(Dataset entries)
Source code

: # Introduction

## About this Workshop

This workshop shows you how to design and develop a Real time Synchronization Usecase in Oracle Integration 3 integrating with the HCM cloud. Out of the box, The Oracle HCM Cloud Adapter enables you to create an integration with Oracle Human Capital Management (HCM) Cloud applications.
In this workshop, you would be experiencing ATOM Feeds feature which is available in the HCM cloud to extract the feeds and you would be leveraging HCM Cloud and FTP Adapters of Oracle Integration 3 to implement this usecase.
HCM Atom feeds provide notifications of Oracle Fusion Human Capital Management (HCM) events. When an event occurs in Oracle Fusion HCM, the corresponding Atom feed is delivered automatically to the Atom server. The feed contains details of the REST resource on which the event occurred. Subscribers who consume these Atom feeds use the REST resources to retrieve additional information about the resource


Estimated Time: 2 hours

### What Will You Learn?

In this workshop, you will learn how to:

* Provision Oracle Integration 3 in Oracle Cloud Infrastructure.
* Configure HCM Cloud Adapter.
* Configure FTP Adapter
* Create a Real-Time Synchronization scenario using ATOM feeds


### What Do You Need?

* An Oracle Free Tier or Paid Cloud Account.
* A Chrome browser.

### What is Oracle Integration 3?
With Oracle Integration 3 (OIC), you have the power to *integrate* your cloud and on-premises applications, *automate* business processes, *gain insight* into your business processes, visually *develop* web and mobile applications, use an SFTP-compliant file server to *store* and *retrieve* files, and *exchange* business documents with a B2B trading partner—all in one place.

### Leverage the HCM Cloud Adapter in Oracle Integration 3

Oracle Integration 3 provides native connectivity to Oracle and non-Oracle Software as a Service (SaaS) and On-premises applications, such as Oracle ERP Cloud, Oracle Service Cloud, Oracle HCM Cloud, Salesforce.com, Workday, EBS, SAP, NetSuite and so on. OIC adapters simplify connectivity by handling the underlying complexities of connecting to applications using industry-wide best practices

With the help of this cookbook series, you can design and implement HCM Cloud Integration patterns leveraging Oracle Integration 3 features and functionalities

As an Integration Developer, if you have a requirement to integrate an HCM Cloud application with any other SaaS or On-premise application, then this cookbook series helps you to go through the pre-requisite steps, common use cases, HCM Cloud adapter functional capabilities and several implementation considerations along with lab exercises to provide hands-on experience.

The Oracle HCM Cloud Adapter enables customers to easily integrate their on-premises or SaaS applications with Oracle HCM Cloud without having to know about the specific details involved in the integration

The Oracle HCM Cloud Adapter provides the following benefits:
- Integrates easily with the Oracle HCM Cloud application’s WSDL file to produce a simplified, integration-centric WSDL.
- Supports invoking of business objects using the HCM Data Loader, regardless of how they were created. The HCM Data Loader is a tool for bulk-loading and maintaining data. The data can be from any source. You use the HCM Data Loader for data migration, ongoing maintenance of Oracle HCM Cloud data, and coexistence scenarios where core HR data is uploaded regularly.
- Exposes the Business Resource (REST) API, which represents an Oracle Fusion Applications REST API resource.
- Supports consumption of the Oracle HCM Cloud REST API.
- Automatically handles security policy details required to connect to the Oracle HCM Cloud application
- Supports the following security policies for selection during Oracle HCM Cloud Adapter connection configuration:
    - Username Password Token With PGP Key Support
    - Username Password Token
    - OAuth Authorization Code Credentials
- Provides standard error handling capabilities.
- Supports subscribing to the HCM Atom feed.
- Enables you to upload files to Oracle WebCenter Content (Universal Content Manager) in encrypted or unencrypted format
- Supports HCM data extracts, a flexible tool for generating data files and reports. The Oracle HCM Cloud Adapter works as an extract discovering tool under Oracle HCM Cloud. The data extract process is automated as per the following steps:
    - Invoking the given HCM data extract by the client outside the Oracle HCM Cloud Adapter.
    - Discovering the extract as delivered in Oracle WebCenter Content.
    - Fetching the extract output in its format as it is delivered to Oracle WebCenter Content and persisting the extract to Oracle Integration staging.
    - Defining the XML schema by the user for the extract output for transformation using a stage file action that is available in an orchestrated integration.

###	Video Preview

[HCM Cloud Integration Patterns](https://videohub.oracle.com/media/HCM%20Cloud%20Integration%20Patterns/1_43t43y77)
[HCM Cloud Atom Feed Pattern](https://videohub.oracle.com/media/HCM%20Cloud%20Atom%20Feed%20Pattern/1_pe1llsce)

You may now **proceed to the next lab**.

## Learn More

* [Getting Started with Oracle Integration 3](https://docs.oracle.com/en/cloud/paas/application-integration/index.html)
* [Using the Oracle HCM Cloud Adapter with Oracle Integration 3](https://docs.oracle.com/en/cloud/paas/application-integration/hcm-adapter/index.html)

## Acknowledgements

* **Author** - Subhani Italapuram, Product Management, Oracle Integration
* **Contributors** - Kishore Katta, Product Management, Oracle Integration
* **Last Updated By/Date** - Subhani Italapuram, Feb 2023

▶ Directions
From the records above, give again exactly the lines running from the line with "- Automatically handles" to the line with "- Supports subscribing to the HCM Atom feed.", inclusive.

▶ Answer to the problem
- Automatically handles security policy details required to connect to the Oracle HCM Cloud application
- Supports the following security policies for selection during Oracle HCM Cloud Adapter connection configuration:
    - Username Password Token With PGP Key Support
    - Username Password Token
    - OAuth Authorization Code Credentials
- Provides standard error handling capabilities.
- Supports subscribing to the HCM Atom feed.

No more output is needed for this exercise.